When will we know how much we are going to be charged for water? That was the question Micheál Martin put to Taoiseach Enda Kenny this afternoon.
He said “People want to know what their bill will be and why is there a delay in publishing the business model for water charges? ”
Kenny said it wasn’t published yet because it was a difficult task, adding “I want to get it as right as possible.”
He said the government will publish the business model before the local elections.
However the Fianna Fáil leader said there was a suspicion the government was holding this information, pointing out that they’ve had over a year and a half to figure it out.
I don’t believe you can’t figure it out, it may be more political than that.
Kenny responded with a dig for Fianna Fáil saying how, “We’re not afraid to face into challenges that were left untouched.”
He ended by reiterating the same point about the business model “I confirm to you again, we will publish before local elections”.
Gateway Scheme: help or hindrance
Gerry Adams attacked the government on the Gateway scheme, saying there was “no training or education and no prospect of employment”.
The Sinn Féin President called on the Taoiseach to scrap the scheme, adding that people deserve proper terms and conditions.

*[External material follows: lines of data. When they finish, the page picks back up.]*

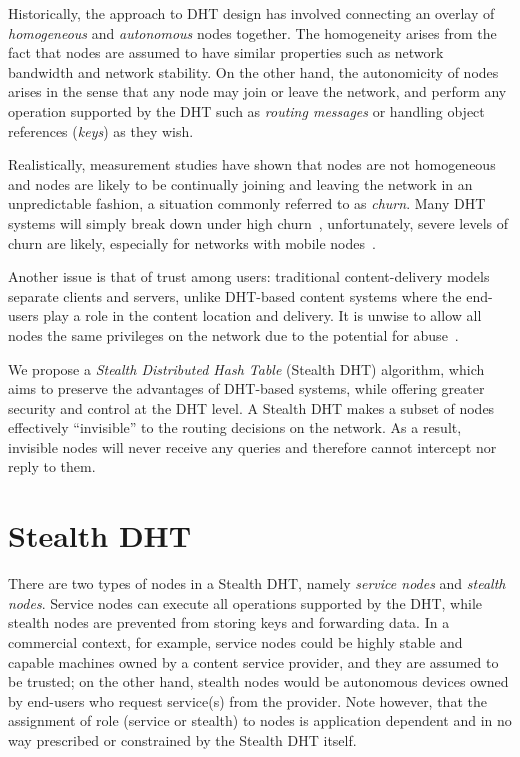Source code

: \documentclass{sig-alt-release2}
\begin{document}
Historically, the approach to DHT design has involved connecting an
overlay of {\em homogeneous} and {\em autonomous} nodes together.
The homogeneity arises from the fact that nodes are assumed to have
similar properties such as network bandwidth and network stability.
On the other hand, the autonomicity of nodes arises in the sense
that any node may join or leave the network, and perform any
operation supported by the DHT such as {\em routing messages} or
handling object references ({\em keys}) as they wish.

Realistically, measurement studies have shown that nodes are not
homogeneous~\cite{sgg02} and nodes are likely to be continually
joining and leaving the network in an unpredictable fashion, a
situation commonly referred to as {\em churn}. Many DHT systems will
simply break down under high churn~\cite{churn1}, unfortunately,
severe levels of churn are likely, especially for networks with
mobile nodes~\cite{mobilechurn}\cite{dhtmanet01}.

Another issue is that of trust among users: traditional
content-delivery models separate clients and servers, unlike
DHT-based content systems where the end-users play a role in the
content location and delivery. It is unwise to allow all nodes the
same privileges on the network due to the potential for
abuse~\cite{dhtsec}\cite{DDoS_p2p05}.

We propose  a {\em Stealth Distributed Hash Table} (Stealth DHT)
algorithm, which aims to preserve the advantages of DHT-based
systems, while offering greater security and control at the DHT
level. A Stealth DHT makes a subset of nodes effectively
``invisible'' to the routing decisions on the network. As a result,
invisible nodes will never receive any queries and therefore cannot
intercept nor reply to them.

\section{Stealth DHT}
\label{sect:stealth}

There are two types of nodes in a Stealth DHT, namely {\em service
nodes} and {\em stealth nodes}. Service nodes can execute all
operations supported by the DHT, while stealth nodes are prevented
from storing keys and forwarding data. In a commercial context, for
example, service nodes could be highly stable and capable machines
owned by a content service provider, and they are assumed to be
trusted; on the other hand, stealth nodes would be autonomous
devices owned by end-users who request service(s) from the provider.
Note however, that the assignment of role (service or stealth) to
nodes is application dependent and in no way prescribed or
constrained by the Stealth DHT itself.
\end{document}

There’s no training budget, no education budget. They get paid an extra 20 euro a week which is taxable. There’s no transport costs. It ends up costing people more.
Kenny defended the Gateway scheme explaining that it was only for the long term unemployed and that it offers motivation for people who want to get back to work, adding:
People do like to be able to make a contribution and to get out of the rut of long term unemployment.
The Taoiseach also discussed the JobBridge scheme saying that “66 per cent of people who took part in the scheme find employment or leave to set up their own firms.”
He added that “It’s been looked at by other countries as a strategy to bring in”.
He also pointed out that the live register is below 400,000 for the first time since 2009. Adams suggested that the Getaway and JobBridge schemes massage the figures.
Independent TD Seamus Healy asked the Taoiseach to sack the Minister for Finance. He said his proposals in relation to Bank of Ireland were unfair on the people of Ireland.
Kenny responded “The answer to that question is no. The taxpayer will make a profit when we sell the shares that we own in Bank of Ireland”.
That’s our commitment and that’s our duty to the Irish taxpayer.